I assume you hold it against your mitre gauge on the sander's table?  Or does the clamp fit the mitre slot?


----------



## wolf creek knives (Mar 31, 2020)

Ingenious Ian.  Good job!


----------



## howsitwork (Mar 31, 2020)

Pete

yes I used the mitre gauge on the sander having checked with a few scrap bits of wood to ensure it ended up square to the disc.

I might make a dedicated holder that fits in the  mitre gauge slot for future use. Just wanted to say thanks to the people on here for the concept. If using a V block to hold the barrel,rods has been featured before then apologies . Was just pleased it worked so well. 

The photo was taken on top of my small router table, The disc sander has a large t slotted cast table which has to be set up to 90 each time. It also has dedicated dust extraction ( and needs it !)


----------



## Morse (Mar 31, 2020)

howsitwork said:


> Pete
> 
> yes I used the mitre gauge on the sander having checked with a few scrap bits of wood to ensure it ended up square to the disc.
> 
> ...


Hi. 
instead of using the clamp on the “V” block, I bought a couple of those super powerful magnets, either end of the block. That way I was able to use the sander guide inhindered and also checkedit was at right angles to the sanding surface.


----------



## Morse (Mar 31, 2020)

Photo attached.


----------



## howsitwork (Apr 1, 2020)

Dave

thats a brilliant idea and I have lots of those magnets! I used a spacer alongside the clamp to get it true but that’s even easier !

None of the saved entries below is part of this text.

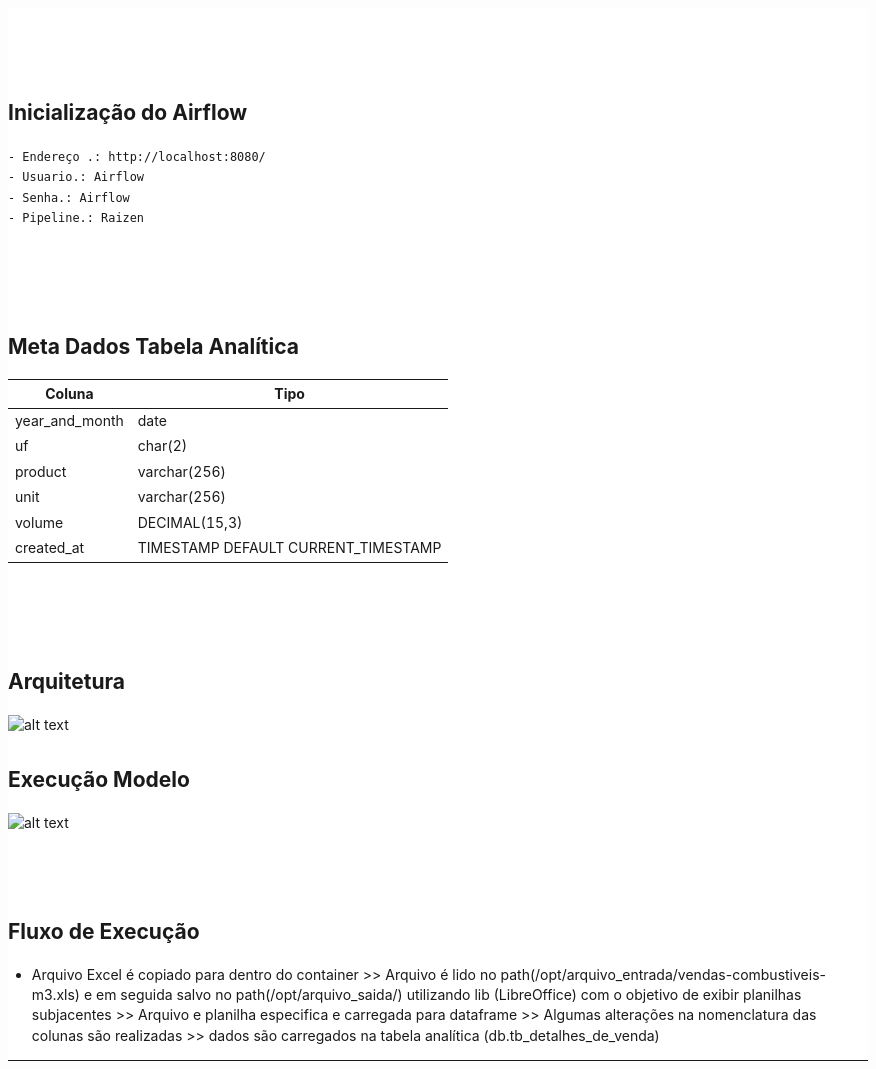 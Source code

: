 <br>
<br>
<br>

## Inicialização do Airflow
    - Endereço .: http://localhost:8080/
    - Usuario.: Airflow
    - Senha.: Airflow
    - Pipeline.: Raizen

<br>
<br>
<br>


## Meta Dados Tabela Analítica

| Coluna              | Tipo                   |
|---------------------|------------------------|
| year_and_month      | date                   |
| uf                  | char(2)                |  
| product             | varchar(256)           |
| unit                | varchar(256)           |
| volume              | DECIMAL(15,3)          |
| created_at          | TIMESTAMP DEFAULT CURRENT_TIMESTAMP |

<br>
<br>
<br>



## Arquitetura
![alt text](imagens/arquitetura.png)



## Execução Modelo
![alt text](imagens/execucao_modelo.png)


<br><br>
## Fluxo de Execução
- Arquivo Excel é copiado para dentro do container >> Arquivo é lido
 no path(/opt/arquivo_entrada/vendas-combustiveis-m3.xls) e em seguida salvo no path(/opt/arquivo_saida/) utilizando lib (LibreOffice) com
 o objetivo de exibir planilhas subjacentes >> Arquivo e planilha especifica e carregada para
 dataframe >> Algumas alterações na nomenclatura das colunas são realizadas >> dados são carregados na tabela analítica (db.tb_detalhes_de_venda)


<hr>
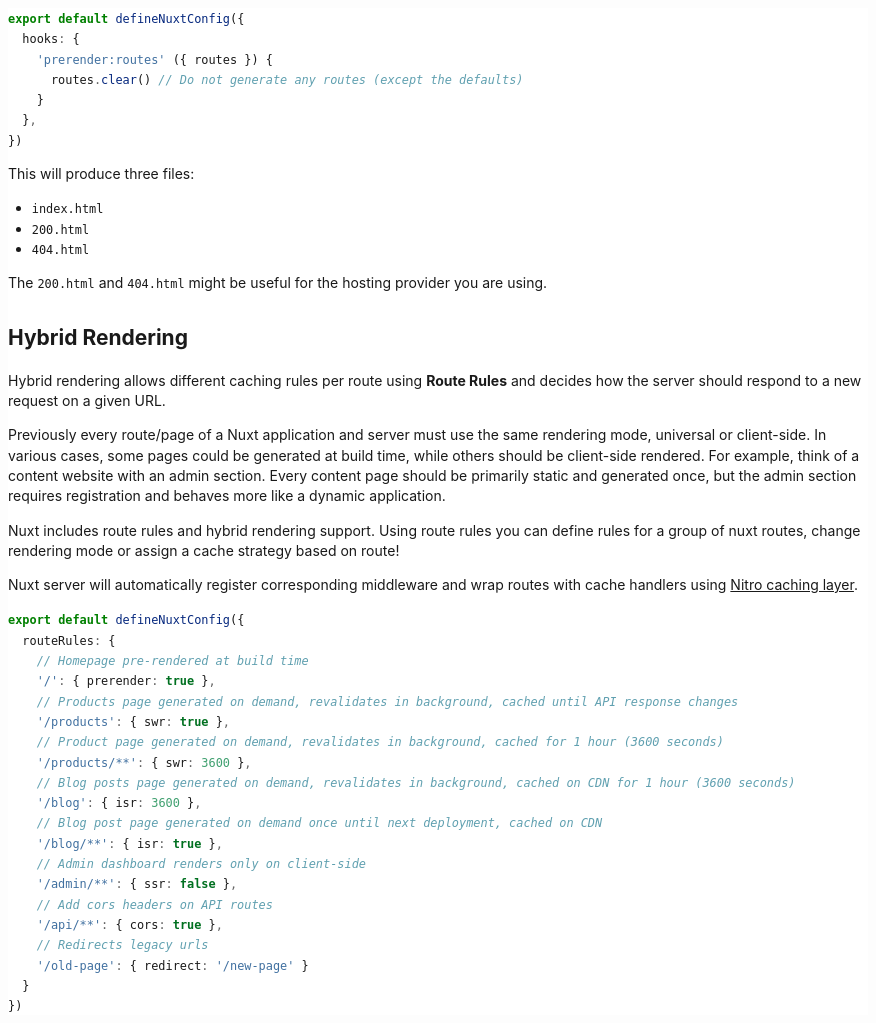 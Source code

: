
 ```ts twoslash [nuxt.config.ts]
export default defineNuxtConfig({
  hooks: {
    'prerender:routes' ({ routes }) {
      routes.clear() // Do not generate any routes (except the defaults)
    }
  },
})
```

This will produce three files:

- `index.html`
- `200.html`
- `404.html`

The `200.html` and `404.html` might be useful for the hosting provider you are using.

## Hybrid Rendering

Hybrid rendering allows different caching rules per route using **Route Rules** and decides how the server should respond to a new request on a given URL.

Previously every route/page of a Nuxt application and server must use the same rendering mode, universal or client-side. In various cases, some pages could be generated at build time, while others should be client-side rendered. For example, think of a content website with an admin section. Every content page should be primarily static and generated once, but the admin section requires registration and behaves more like a dynamic application.

Nuxt includes route rules and hybrid rendering support. Using route rules you can define rules for a group of nuxt routes, change rendering mode or assign a cache strategy based on route!

Nuxt server will automatically register corresponding middleware and wrap routes with cache handlers using [Nitro caching layer](https://nitro.unjs.io/guide/cache).

```ts twoslash [nuxt.config.ts]
export default defineNuxtConfig({
  routeRules: {
    // Homepage pre-rendered at build time
    '/': { prerender: true },
    // Products page generated on demand, revalidates in background, cached until API response changes
    '/products': { swr: true },
    // Product page generated on demand, revalidates in background, cached for 1 hour (3600 seconds)
    '/products/**': { swr: 3600 },
    // Blog posts page generated on demand, revalidates in background, cached on CDN for 1 hour (3600 seconds)
    '/blog': { isr: 3600 },
    // Blog post page generated on demand once until next deployment, cached on CDN
    '/blog/**': { isr: true },
    // Admin dashboard renders only on client-side
    '/admin/**': { ssr: false },
    // Add cors headers on API routes
    '/api/**': { cors: true },
    // Redirects legacy urls
    '/old-page': { redirect: '/new-page' }
  }
})
```
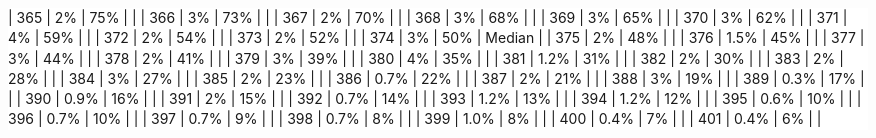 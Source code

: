 | 365 | 2% | 75% |  |
| 366 | 3% | 73% |  |
| 367 | 2% | 70% |  |
| 368 | 3% | 68% |  |
| 369 | 3% | 65% |  |
| 370 | 3% | 62% |  |
| 371 | 4% | 59% |  |
| 372 | 2% | 54% |  |
| 373 | 2% | 52% |  |
| 374 | 3% | 50% | Median |
| 375 | 2% | 48% |  |
| 376 | 1.5% | 45% |  |
| 377 | 3% | 44% |  |
| 378 | 2% | 41% |  |
| 379 | 3% | 39% |  |
| 380 | 4% | 35% |  |
| 381 | 1.2% | 31% |  |
| 382 | 2% | 30% |  |
| 383 | 2% | 28% |  |
| 384 | 3% | 27% |  |
| 385 | 2% | 23% |  |
| 386 | 0.7% | 22% |  |
| 387 | 2% | 21% |  |
| 388 | 3% | 19% |  |
| 389 | 0.3% | 17% |  |
| 390 | 0.9% | 16% |  |
| 391 | 2% | 15% |  |
| 392 | 0.7% | 14% |  |
| 393 | 1.2% | 13% |  |
| 394 | 1.2% | 12% |  |
| 395 | 0.6% | 10% |  |
| 396 | 0.7% | 10% |  |
| 397 | 0.7% | 9% |  |
| 398 | 0.7% | 8% |  |
| 399 | 1.0% | 8% |  |
| 400 | 0.4% | 7% |  |
| 401 | 0.4% | 6% |  |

 Can I   suggest you add a sacrificial fence to your mitre  gauge though as support right upto the disc is very handy. Ply works well for this , although I have used some oak I had at the time


----------



## Morse (Apr 1, 2020)

howsitwork said:


> Dave
> 
> thats a brilliant idea and I have lots of those magnets! I used a spacer alongside the clamp to get it true but that’s even easier !
> 
> Can I   suggest you add a sacrificial fence to your mitre  gauge though as support right upto the disc is very handy. Ply works well for this , although I have used some oak I had at the time


Ian 
Nice idea. We evolve our ideas together. 
Thanks


----------